▶ **WHAT YOU ARE ASKED TO DO**
Reproduce each line from the records that holds "networking".

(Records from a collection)
+-------+

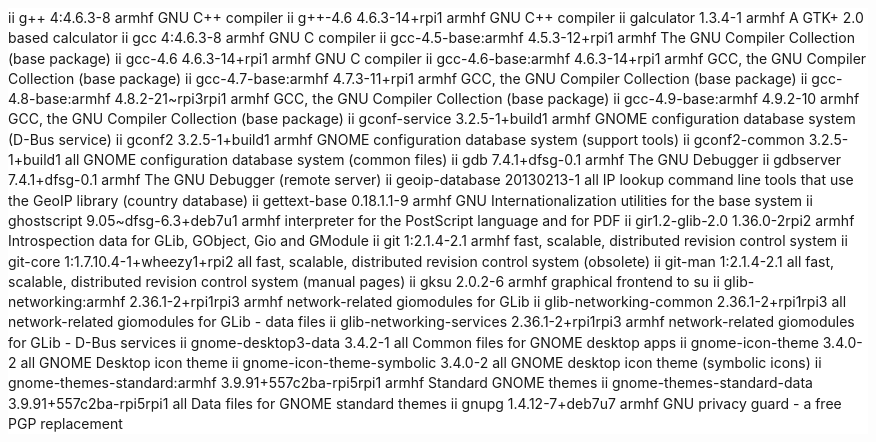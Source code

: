 ii  g++                                   4:4.6.3-8                               armhf        GNU C++ compiler
ii  g++-4.6                               4.6.3-14+rpi1                           armhf        GNU C++ compiler
ii  galculator                            1.3.4-1                                 armhf        A GTK+ 2.0 based calculator
ii  gcc                                   4:4.6.3-8                               armhf        GNU C compiler
ii  gcc-4.5-base:armhf                    4.5.3-12+rpi1                           armhf        The GNU Compiler Collection (base package)
ii  gcc-4.6                               4.6.3-14+rpi1                           armhf        GNU C compiler
ii  gcc-4.6-base:armhf                    4.6.3-14+rpi1                           armhf        GCC, the GNU Compiler Collection (base package)
ii  gcc-4.7-base:armhf                    4.7.3-11+rpi1                           armhf        GCC, the GNU Compiler Collection (base package)
ii  gcc-4.8-base:armhf                    4.8.2-21~rpi3rpi1                       armhf        GCC, the GNU Compiler Collection (base package)
ii  gcc-4.9-base:armhf                    4.9.2-10                                armhf        GCC, the GNU Compiler Collection (base package)
ii  gconf-service                         3.2.5-1+build1                          armhf        GNOME configuration database system (D-Bus service)
ii  gconf2                                3.2.5-1+build1                          armhf        GNOME configuration database system (support tools)
ii  gconf2-common                         3.2.5-1+build1                          all          GNOME configuration database system (common files)
ii  gdb                                   7.4.1+dfsg-0.1                          armhf        The GNU Debugger
ii  gdbserver                             7.4.1+dfsg-0.1                          armhf        The GNU Debugger (remote server)
ii  geoip-database                        20130213-1                              all          IP lookup command line tools that use the GeoIP library (country database)
ii  gettext-base                          0.18.1.1-9                              armhf        GNU Internationalization utilities for the base system
ii  ghostscript                           9.05~dfsg-6.3+deb7u1                    armhf        interpreter for the PostScript language and for PDF
ii  gir1.2-glib-2.0                       1.36.0-2rpi2                            armhf        Introspection data for GLib, GObject, Gio and GModule
ii  git                                   1:2.1.4-2.1                             armhf        fast, scalable, distributed revision control system
ii  git-core                              1:1.7.10.4-1+wheezy1+rpi2               all          fast, scalable, distributed revision control system (obsolete)
ii  git-man                               1:2.1.4-2.1                             all          fast, scalable, distributed revision control system (manual pages)
ii  gksu                                  2.0.2-6                                 armhf        graphical frontend to su
ii  glib-networking:armhf                 2.36.1-2+rpi1rpi3                       armhf        network-related giomodules for GLib
ii  glib-networking-common                2.36.1-2+rpi1rpi3                       all          network-related giomodules for GLib - data files
ii  glib-networking-services              2.36.1-2+rpi1rpi3                       armhf        network-related giomodules for GLib - D-Bus services
ii  gnome-desktop3-data                   3.4.2-1                                 all          Common files for GNOME desktop apps
ii  gnome-icon-theme                      3.4.0-2                                 all          GNOME Desktop icon theme
ii  gnome-icon-theme-symbolic             3.4.0-2                                 all          GNOME desktop icon theme (symbolic icons)
ii  gnome-themes-standard:armhf           3.9.91+557c2ba-rpi5rpi1                 armhf        Standard GNOME themes
ii  gnome-themes-standard-data            3.9.91+557c2ba-rpi5rpi1                 all          Data files for GNOME standard themes
ii  gnupg                                 1.4.12-7+deb7u7                         armhf        GNU privacy guard - a free PGP replacement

+-------+

▶ **ANSWER TO THIS EXERCISE**
ii  glib-networking:armhf                 2.36.1-2+rpi1rpi3                       armhf        network-related giomodules for GLib
ii  glib-networking-common                2.36.1-2+rpi1rpi3                       all          network-related giomodules for GLib - data files
ii  glib-networking-services              2.36.1-2+rpi1rpi3                       armhf        network-related giomodules for GLib - D-Bus services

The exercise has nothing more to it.